Pinball Wizzard – Auf zum Daddeln im Flippermuseum Eschbach
He’s a pinball wizard
There has got to be a twist
A pinball wizard’s
Got such a supple wrist
Zack, da ist er der Ohrwurm: Pinball Wizard von The Who, geschrieben von Pete Townsend für die legendäre Rockoper Tommy, veröffentlicht 1969. Das liegt mehr als nahe, wenn man sich plötzlich umgeben von Flipperautomaten, also Pinballs, befindet, ein gewisses Alter und Grundkenntnisse der neueren Musikgeschichte der Sparten Rock und Pop hat. Dann hängt einem nahezu unweigerlich entweder das Original in den Ohren oder die Coverversion von Elton John aus der schrill-schrägen Ken-Russell-Verfilmung der Rockoper von 1975.
Überall wird gedaddelt und ich bemerke, dass ich dieses Wort viele Jahre, wenn nicht Jahrzehnten nicht mehr benutzt habe. Es steht im Duden, meint, am Spielautomaten zu spielen, ist umgangssprachlich, vor allem norddeutsch belegt und steht in der Gefahr, irgendwann auszusterben.
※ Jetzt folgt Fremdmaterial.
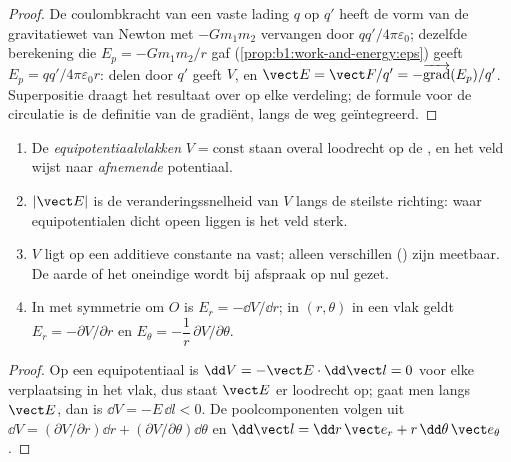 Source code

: \begin{proof}
De coulombkracht van een vaste lading $q$ op $q'$ heeft de vorm van de
gravitatiewet van Newton met $-Gm_1m_2$ vervangen door $qq'/4\pi\varepsilon_0$; dezelfde
berekening die $E_p = -Gm_1m_2/r$ gaf
(\cref{prop:b1:work-and-energy:eps}) geeft $E_p = qq'/4\pi\varepsilon_0r$:
delen door $q'$ geeft $V$, en $\vect E = \vect F/q' =
-\overrightarrow{\operatorname{grad}}(E_p)/q'$. Superpositie draagt het
resultaat over op elke verdeling; de formule voor de circulatie is de definitie
van de gradiënt, langs de weg geïntegreerd.
\end{proof}

\begin{proposition}\label{prop:b1:potential-capacitors:reading}
\begin{enumerate}
  \item De \emph{equipotentiaalvlakken} $V = \text{const}$ staan overal
        loodrecht op de , en het veld wijst naar
        \emph{afnemende} potentiaal.
  \item $|\vect E|$ is de veranderingssnelheid van $V$ langs de steilste
        richting: waar equipotentialen dicht opeen liggen is het veld sterk.
  \item $V$ ligt op een additieve constante na vast; alleen verschillen
        () zijn meetbaar. De aarde of het oneindige wordt bij afspraak
        op nul gezet.
  \item In  met symmetrie om $O$ is $E_r = -\dd V/
        \dd r$; in  $(r, \theta)$ in een vlak geldt
        $E_r = -\partial V/\partial r$ en $E_\theta = -\dfrac1r\,\partial V/\partial\theta$.
\end{enumerate}
\end{proposition}

\begin{proof}
Op een equipotentiaal is $\dd V = -\vect E\cdot\dd\vect l = 0$ voor elke
verplaatsing in het vlak, dus staat $\vect E$ er loodrecht op; gaat men langs
$\vect E$, dan is $\dd V = -E\,\dd l < 0$. De poolcomponenten volgen uit
$\dd V = (\partial V/\partial r)\dd r + (\partial V/\partial\theta)\dd\theta$ en
$\dd\vect l = \dd r\,\vect e_r + r\,\dd\theta\,\vect e_\theta$.
\end{proof}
Vielleicht sollte ich es in die Liste meiner Lieblingswörter aufnehmen? Wohl eher nicht, denn das Wort an sich hat zwar in meinen Ohren einen gewissen nostalgischen Anstrich, aber ich verwende es kaum. Das mag an der mangelnden Gelegenheit liegen, denn ich daddle (sprich: daddel) nicht und Daddelautomaten sind im öffentlichen Raum nahezu verschwunden außer in Spielotheken, in denen ich nicht verkehre. Und wann bitte hat jemand das letzte Mal einen Flipper in einer Kneipe gesehen?
Ganz anders in Eschbach, einer kleinen Gemeinde im Badischen, nahe Freiburg gelegen. Dort gibt es ein Flippermuseum, privat von einem rührigen Verein betrieben, deren Ziel es ist, diese wunderbaren Geräte vor dem Aussterben zu bewahren und damit einen Ort ungehemmten Daddelns zu schaffen – einen Schutzraum für Flipper und alle, die daran spielen wollen.
Die runden Geburtstage meines Bruders und seiner Freundin führen mich an diesen ungewöhnlichen Ort.
Rund 50 Geräte wurden dort gesammelt, liebevoll repariert und restauriert, die Spanne reicht von ganz alten, rein mechanischen zu neueren, computergestützten Modellen. Und so ganz nebenbei erzählen viele Flipper auch ein Stück Kultur: und Zeitgeschichte. Wir treffen auf Indiana Jones, den Crypt Keeper, Star Wars und Star Trek, den Herrn der Ringe und Spiderman, Lethal Weapon, X-Men und X-Files. Denn viele Flipper greifen, bei letztlich doch immer gleicher Grundidee des Spielablaufs die erfolgreichen Film-Franchises auf und wandeln sie in ein Daddel-Spiel um.
Auf manchem Flipper steht oben auf dem Gerät gern mal etwas dekorativ herum, ein kleiner Spiderman zum Beispiel. Es sind die kleinen Details, die es neben den großen Kisten zu entdecken gilt: So auch ein Modell des X-Wing-Fighters, Han Solos Falke, ein beleuchteter Totenkopf.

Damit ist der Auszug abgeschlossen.